Apply the configuration to your cluster:
kubectl apply -f openai-route.yaml
Verify
- Admin API
- ADC
- Ingress Controller
First, expose the service port to your local machine by port forwarding:
kubectl port-forward svc/apisix-gateway 9080:80 &
The command above runs in the background and maps port 80
of the apisix-gateway
service to port 9080
on the local machine.
If you have configured the route with proxy-rewrite
, send the following request to the route:
curl "http://127.0.0.1:9080/v1/chat/completions" -X POST \
-H "Content-Type: application/json" \
-H "Host: api.openai.com:443" \
-d '{
"model": "gpt-3.5-turbo",
"messages": [
{
"role": "system",
"content": "You are a computer scientist."
},
{
"role": "user",
"content": "Explain in one sentence what a Turing machine is."
}
]
}'
If you have configured the route with ai-proxy
, send the following request to the route:
curl "http://127.0.0.1:9080/anything" -X POST \
-H "Content-Type: application/json" \
-H "Host: api.openai.com:443" \
-d '{
"messages": [
{
"role": "system",
"content": "You are a computer scientist."
},
{
"role": "user",
"content": "Explain in one sentence what a Turing machine is."
}
]
}'
In both cases, you should receive a response similar to the following:
{
...,
"choices": [
{
"index": 0,
"message": {
"role": "assistant",
"content": "A Turing machine is an abstract mathematical model that manipulates symbols on an infinite tape according to a set of rules, representing the concept of a general-purpose computer."
},
"logprobs": null,
"finish_reason": "stop"
}
],
...
}
See OpenAI's API specifications for more information about how to compose the request.
Next Steps
You have now learned how to integrate APISIX with OpenAI. See OpenAI's API reference to learn more about OpenAI's capabilities.

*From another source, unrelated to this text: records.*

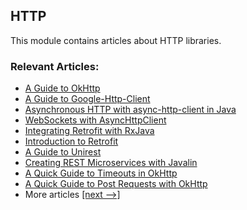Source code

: ## HTTP

This module contains articles about HTTP libraries.

### Relevant Articles: 

- [A Guide to OkHttp](https://www.surya.com/guide-to-okhttp)
- [A Guide to Google-Http-Client](https://www.surya.com/google-http-client)
- [Asynchronous HTTP with async-http-client in Java](https://www.surya.com/async-http-client)
- [WebSockets with AsyncHttpClient](https://www.surya.com/async-http-client-websockets)
- [Integrating Retrofit with RxJava](https://www.surya.com/retrofit-rxjava)
- [Introduction to Retrofit](https://www.surya.com/retrofit)
- [A Guide to Unirest](https://www.surya.com/unirest)
- [Creating REST Microservices with Javalin](https://www.surya.com/javalin-rest-microservices)
- [A Quick Guide to Timeouts in OkHttp](https://www.surya.com/okhttp-timeouts)
- [A Quick Guide to Post Requests with OkHttp](https://www.surya.com/okhttp-post)
- More articles [[next -->]](/libraries-http-2)
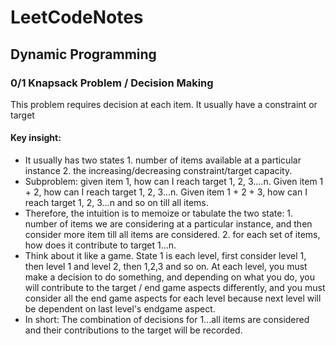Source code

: # LeetCodeNotes

## Dynamic Programming 

### 0/1 Knapsack Problem / Decision Making
This problem requires decision at each item. It usually have a constraint or target
#### Key insight:
- It usually has two states 1. number of items available at a particular instance 2. the increasing/decreasing constraint/target capacity.
- Subproblem: given item 1, how can I reach target 1, 2, 3....n. Given item 1 + 2, how can I reach target 1, 2, 3...n. Given item 1 + 2 + 3, how can I reach target 1, 2, 3...n and so on till all items.
- Therefore, the intuition is to memoize or tabulate the two state: 1. number of items we are considering at a particular instance, and then consider more item till all items are considered. 2. for each set of items, how does it contribute to target 1...n.
- Think about it like a game. State 1 is each level, first consider level 1, then level 1 and level 2, then 1,2,3 and so on. At each level, you must make a decision to do something, and depending on what you do, you will contribute to the target / end game aspects differently, and you must consider all the end game aspects for each level because next level will be dependent on last level's endgame aspect. 
- In short: The combination of decisions for 1...all items are considered and their contributions to the target will be recorded.
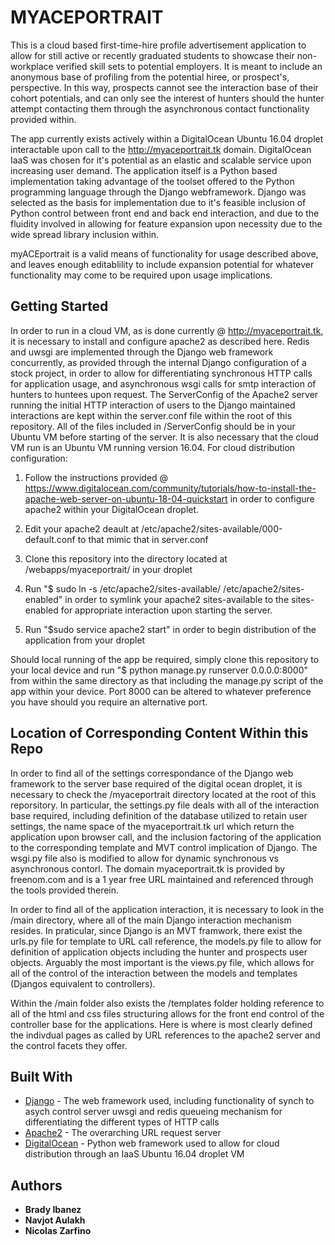 # MYACEPORTRAIT

This is a cloud based first-time-hire profile advertisement application to allow for still active or recently graduated students to showcase their non-workplace verified skill sets to potential employers. It is meant to include an anonymous base of profiling from the potential hiree, or prospect's, perspective. In this way, prospects cannot see the interaction base of their cohort potentials, and can only see the interest of hunters should the hunter attempt contacting them through the asynchronous contact functionality provided within. 

The app currently exists actively within a DigitalOcean Ubuntu 16.04 droplet interactable upon call to the http://myaceportrait.tk domain. DigitalOcean IaaS was chosen for it's potential as an elastic and scalable service upon increasing user demand. The application itself is a Python based implementation taking advantage of the toolset offered to the Python programming language through the Django webframework. Django was selected as the basis for implementation due to it's feasible inclusion of Python control between front end and back end interaction, and due to the fluidity involved in allowing for feature expansion upon necessity due to the wide spread library inclusion within. 

myACEportrait is a valid means of functionality for usage described above, and leaves enough editablility to include expansion potential for whatever functionality may come to be required upon usage implications.   

## Getting Started

In order to run in a cloud VM, as is done currently @ http://myaceportrait.tk, it is necessary to install and configure apache2 as described here. Redis and uwsgi are implemented through the Django web framework concurrently, as provided through the internal Django configuration of a stock project, in order to allow for differentiating synchronous HTTP calls for application usage, and asynchronous wsgi calls for smtp interaction of hunters to huntees upon request. The ServerConfig of the Apache2 server running the initial HTTP interaction of users to the Django maintained interactions are kept within the server.conf file within the root of this repository. All of the files included in /ServerConfig should be in your Ubuntu VM before starting of the server. It is also necessary that the cloud VM run is an Ubuntu VM running version 16.04. For cloud distribution configuration:

1) Follow the instructions provided @ https://www.digitalocean.com/community/tutorials/how-to-install-the-apache-web-server-on-ubuntu-18-04-quickstart in order to configure apache2 within your DigitalOcean droplet.

2) Edit your apache2 deault at /etc/apache2/sites-available/000-default.conf to that mimic that in server.conf

3) Clone this repository into the directory located at /webapps/myaceportrait/ in your droplet
  
4) Run "$ sudo ln -s /etc/apache2/sites-available/ /etc/apache2/sites-enabled" in order to symlink your apache2 sites-available to the sites-enabled for appropriate interaction upon starting the server. 

5) Run "$sudo service apache2 start" in order to begin distribution of the application from your droplet 

Should local running of the app be required, simply clone this repository to your local device and run "$ python manage.py runserver 0.0.0.0:8000" from within the same directory as that including the manage.py script of the app within your device. Port 8000 can be altered to whatever preference you have should you require an alternative port.

## Location of Corresponding Content Within this Repo

In order to find all of the settings correspondance of the Django web framework to the server base required of the digital ocean droplet, it is necessary to check the /myaceportrait directory located at the root of this reporsitory. In particular, the settings.py file deals with all of the interaction base required, including definition of the database utilized to retain user settings, the name space of the myaceportrait.tk url which return the application upon browser call, and the inclusion factoring of the application to the corresponding template and MVT control implication of Django. The wsgi.py file also is modified to allow for dynamic synchronous vs asynchronous contorl. The domain myaceportrait.tk is provided by freenom.com and is a 1 year free URL maintained and referenced through the tools provided therein. 

In order to find all of the application interaction, it is necessary to look in the /main directory, where all of the main Django interaction mechanism resides. In praticular, since Django is an MVT framwork, there exist the urls.py file for template to URL call reference, the models.py file to allow for definition of application objects including the hunter and prospects user objects. Arguably the most important is the views.py file, which allows for all of the control of the interaction between the models and templates (Djangos equivalent to controllers). 

Within the /main folder also exists the /templates folder holding reference to all of the html and css files structuring allows for the front end control of the controller base for the applications. Here is where is most clearly defined the indivdual pages as called by URL references to the apache2 server and the control facets they offer. 

## Built With

* [Django](https://www.djangoproject.com/) - The web framework used, including functionality of synch to asych control server uwsgi and redis queueing mechanism for differentiating the different types of HTTP calls
* [Apache2](https://help.ubuntu.com/lts/serverguide/httpd.html) - The overarching URL request server
* [DigitalOcean](https://www.digitalocean.com/) - Python web framework used to allow for cloud distribution through an IaaS Ubuntu 16.04 droplet VM

## Authors

* **Brady Ibanez** 
* **Navjot Aulakh**
* **Nicolas Zarfino**
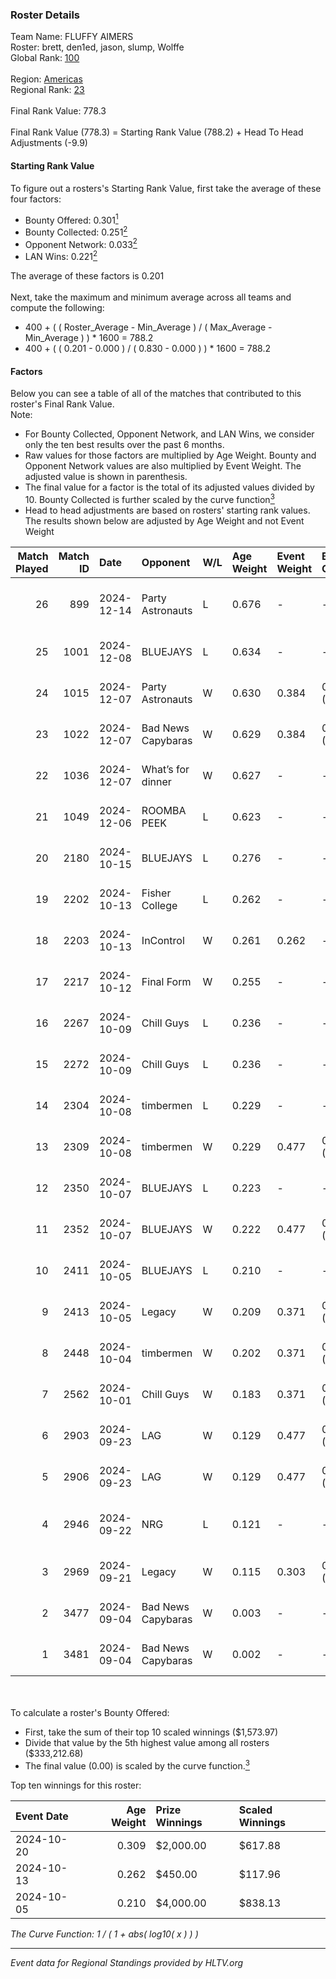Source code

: ### Roster Details<br />
Team Name: FLUFFY AIMERS<br />
Roster: brett, den1ed, jason, slump, Wolffe<br />
Global Rank: [100](../../standings_global_2025_03_03.md)<br />
<br />
Region: [Americas]( ../../standings_americas_2025_03_03.md)<br />
Regional Rank: [23]( ../../standings_americas_2025_03_03.md)<br />
<br />
Final Rank Value:  778.3<br />
<br />
Final Rank Value (778.3) = Starting Rank Value (788.2) + Head To Head Adjustments (-9.9)<br />

#### Starting Rank Value<br />
To figure out a rosters's Starting Rank Value, first take the average of these four factors:<br />
- Bounty Offered: 0.301[<sup>1</sup>](#table2)
- Bounty Collected: 0.251[<sup>2</sup>](#table1)
- Opponent Network: 0.033[<sup>2</sup>](#table1)
- LAN Wins: 0.221[<sup>2</sup>](#table1)

The average of these factors is 0.201<br />
<br />
Next, take the maximum and minimum average across all teams and compute the following:<br />
- 400 + ( ( Roster_Average - Min_Average ) / ( Max_Average - Min_Average ) ) * 1600 = 788.2
- 400 + ( ( 0.201 - 0.000 ) / ( 0.830 - 0.000 ) ) * 1600 = 788.2


#### Factors<br />
Below you can see a table of all of the matches that contributed to this roster's Final Rank Value.<br />
Note:<br />

- For Bounty Collected, Opponent Network, and LAN Wins, we consider only the ten best results over the past 6 months.
- Raw values for those factors are multiplied by Age Weight. Bounty and Opponent Network values are also multiplied by Event Weight. The adjusted value is shown in parenthesis.
- The final value for a factor is the total of its adjusted values divided by 10. Bounty Collected is further scaled by the curve function[<sup>3</sup>](#curveFunction)
- Head to head adjustments are based on rosters' starting rank values. The results shown below are adjusted by Age Weight and not Event Weight
<span id="table1"></span><br />


| Match Played | Match ID | Date       | Opponent           | W/L | Age Weight | Event Weight | Bounty Collected | Opponent Network | LAN Wins  | H2H Adj. | Roster                               |
| -: | -: | :- | :- | :- | :- | :- | :- | :- | :- | -: | :- |
|           26 |      899 | 2024-12-14 | Party Astronauts   | L   | 0.676      | -            | -                | -                | -         |   -10.44 | brett, den1ed, jason, slump, Wolffe  |
|           25 |     1001 | 2024-12-08 | BLUEJAYS           | L   | 0.634      | -            | -                | -                | -         |    -3.31 | brett, jason, nooz, slump, Wolffe    |
|           24 |     1015 | 2024-12-07 | Party Astronauts   | W   | 0.630      | 0.384        | 0.007 (0.002)    | 0.458 (0.111)    | 1 (0.630) |    10.22 | brett, jason, nooz, slump, Wolffe    |
|           23 |     1022 | 2024-12-07 | Bad News Capybaras | W   | 0.629      | 0.384        | 0.000 (0.000)    | 0.142 (0.034)    | 1 (0.629) |     6.46 | brett, jason, nooz, slump, Wolffe    |
|           22 |     1036 | 2024-12-07 | What’s for dinner  | W   | 0.627      | -            | -                | -                | 1 (0.627) |     2.12 | brett, jason, nooz, slump, Wolffe    |
|           21 |     1049 | 2024-12-06 | ROOMBA PEEK        | L   | 0.623      | -            | -                | -                | -         |   -15.65 | brett, jason, nooz, slump, Wolffe    |
|           20 |     2180 | 2024-10-15 | BLUEJAYS           | L   | 0.276      | -            | -                | -                | -         |    -1.17 | ayy, brett, jason, nooz, slump       |
|           19 |     2202 | 2024-10-13 | Fisher College     | L   | 0.262      | -            | -                | -                | -         |    -4.80 | brett, jason, nooz, slump, Wolffe    |
|           18 |     2203 | 2024-10-13 | InControl          | W   | 0.261      | 0.262        | -                | 0.072 (0.005)    | 0 (0.000) |     2.19 | brett, jason, nooz, slump, Wolffe    |
|           17 |     2217 | 2024-10-12 | Final Form         | W   | 0.255      | -            | -                | -                | 0 (0.000) |     1.40 | brett, jason, nooz, slump, Wolffe    |
|           16 |     2267 | 2024-10-09 | Chill Guys         | L   | 0.236      | -            | -                | -                | -         |    -5.26 | ayy, brett, jason, nooz, slump       |
|           15 |     2272 | 2024-10-09 | Chill Guys         | L   | 0.236      | -            | -                | -                | -         |    -5.35 | ayy, brett, jason, nooz, slump       |
|           14 |     2304 | 2024-10-08 | timbermen          | L   | 0.229      | -            | -                | -                | -         |    -5.17 | ayy, brett, jason, nooz, slump       |
|           13 |     2309 | 2024-10-08 | timbermen          | W   | 0.229      | 0.477        | 0.003 (0.000)    | 0.058 (0.006)    | 0 (0.000) |     2.07 | ayy, brett, jason, nooz, slump       |
|           12 |     2350 | 2024-10-07 | BLUEJAYS           | L   | 0.223      | -            | -                | -                | -         |    -1.00 | ayy, brett, jason, nooz, slump       |
|           11 |     2352 | 2024-10-07 | BLUEJAYS           | W   | 0.222      | 0.477        | 0.030 (0.003)    | 0.640 (0.068)    | 0 (0.000) |     6.05 | ayy, brett, jason, nooz, slump       |
|           10 |     2411 | 2024-10-05 | BLUEJAYS           | L   | 0.210      | -            | -                | -                | -         |    -0.90 | brett, jason, nooz, slump, Wolffe    |
|            9 |     2413 | 2024-10-05 | Legacy             | W   | 0.209      | 0.371        | 0.036 (0.003)    | 0.687 (0.053)    | 0 (0.000) |     4.04 | brett, consti, jason, slump, Wolffe  |
|            8 |     2448 | 2024-10-04 | timbermen          | W   | 0.202      | 0.371        | 0.003 (0.000)    | -                | 0 (0.000) |     1.91 | brett, jason, nooz, slump, Wolffe    |
|            7 |     2562 | 2024-10-01 | Chill Guys         | W   | 0.183      | 0.371        | 0.001 (0.000)    | 0.169 (0.011)    | 0 (0.000) |     1.64 | ayy, brett, jason, nooz, slump       |
|            6 |     2903 | 2024-09-23 | LAG                | W   | 0.129      | 0.477        | 0.004 (0.000)    | 0.145 (0.009)    | -         |     1.88 | ayy, brett, jason, nooz, slump       |
|            5 |     2906 | 2024-09-23 | LAG                | W   | 0.129      | 0.477        | 0.004 (0.000)    | 0.145 (0.009)    | -         |     1.89 | ayy, brett, jason, nooz, slump       |
|            4 |     2946 | 2024-09-22 | NRG                | L   | 0.121      | -            | -                | -                | -         |    -0.90 | brett, C4LLM3SU3, jason, nooz, slump |
|            3 |     2969 | 2024-09-21 | Legacy             | W   | 0.115      | 0.303        | 0.036 (0.001)    | 0.687 (0.024)    | -         |     2.12 | ayy, brett, jason, nooz, slump       |
|            2 |     3477 | 2024-09-04 | Bad News Capybaras | W   | 0.003      | -            | -                | -                | -         |     0.03 | ayy, brett, jason, nooz, slump       |
|            1 |     3481 | 2024-09-04 | Bad News Capybaras | W   | 0.002      | -            | -                | -                | -         |     0.02 | ayy, brett, jason, nooz, slump       |

<br />
<span id="table2"></span><br />
To calculate a roster's Bounty Offered:<br />

- First, take the sum of their top 10 scaled winnings ($1,573.97)
- Divide that value by the 5th highest value among all rosters ($333,212.68)
- The final value (0.00) is scaled by the curve function.[<sup>3</sup>](#curveFunction)

Top ten winnings for this roster:<br />

| Event Date | Age Weight | Prize Winnings | Scaled Winnings |
| :- | -: | :- | :- |
| 2024-10-20 |      0.309 | $2,000.00      | $617.88         |
| 2024-10-13 |      0.262 | $450.00        | $117.96         |
| 2024-10-05 |      0.210 | $4,000.00      | $838.13         |


<span id="curveFunction"></span>_The Curve Function: 1 / ( 1 + abs( log10( x ) ) )_<br />

---
_Event data for Regional Standings provided by HLTV.org_<br />
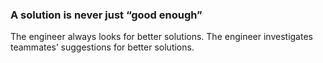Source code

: ### A solution is never just “good enough”

The engineer always looks for better solutions. The engineer investigates teammates’ suggestions for better solutions.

If you would like to integrate with OpenAI's streaming API, you can use the proxy-buffering
plugin to disable NGINX's proxy_buffering
directive to avoid server-sent events (SSE) being buffered.
In addition, you can integrate more capabilities that APISIX offers, such as rate limiting and caching, to improve system availability and user experience.